Multi-agent AI Methods

With the development of AI-enabled computational methods, multi-agent deep reinforcement learning (MADRL) is proposed and has attracted much attention. In fact, MADRL is regarded as a promising and worth exploring direction, which provides a novel way to investigate the unconventional DRL situations including swarm intelligence, unstable environments for each agent, and innovation of agent itself. MADRL not only makes it possible to explore distributed intelligence in multi-agent environments, but also contributes to learn a near-optimal agent policy in the complicated large-scale smart grid.
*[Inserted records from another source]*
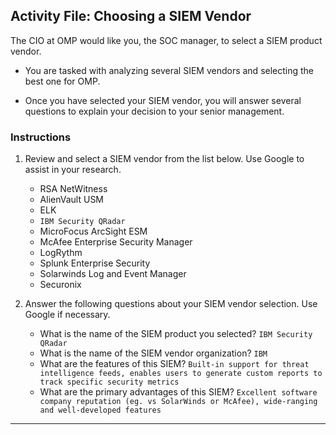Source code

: ## Activity File: Choosing a SIEM Vendor 

The CIO at OMP would like you, the SOC manager, to select a SIEM product vendor.

- You are tasked with analyzing several SIEM vendors and selecting the best one for OMP.

- Once you have selected your SIEM vendor, you will answer several questions to explain your decision to your senior management.


### Instructions

1. Review and select a SIEM vendor from the list below. Use Google to assist in your research.

    - RSA NetWitness
    - AlienVault USM
    - ELK
    - `IBM Security QRadar`
    - MicroFocus ArcSight ESM
    - McAfee Enterprise Security Manager
    - LogRythm 
    - Splunk Enterprise Security
    - Solarwinds Log and Event Manager
    - Securonix

    
2. Answer the following questions about your SIEM vendor selection. Use Google if necessary. 
   - What is the name of the SIEM product you selected? `IBM Security QRadar`
   - What is the name of the SIEM vendor organization? `IBM`
   - What are the features of this SIEM? `Built-in support for threat intelligence feeds, enables users to generate custom reports to track specific security metrics`
   - What are the primary advantages of this SIEM? `Excellent software company reputation (eg. vs SolarWinds or McAfee), wide-ranging and well-developed features`

---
To this end, it is necessary to analyze interactions among multi-agents and promote the application of MADRL in smart grid dispatch domain.

12.2.2.5

Federated Learning Combined AI Methods

The concern regarding smart grid security and privacy is one of the main oppositions to smart grid forecast and dispatch. However, extensive previous research about applications of DRL in smart grid mainly belong to the centralized method, which are vulnerable to cyberattack and privacy leakage. To this end, federated learning is combined with DRL to meet the requirements of privacy preservation and network security. Actually, federated learning enables multiple agents to coordinately learn a shared decision model while keeping all the training data on device, thus preventing the risk of privacy leakage. What is more, the decentralized structure of federated learning offers a promising technique to reduce the pressure of centralized data storage. Therefore, it is meaningful to investigate the combination between federated learning and other AI methods in the smart grid dispatch field.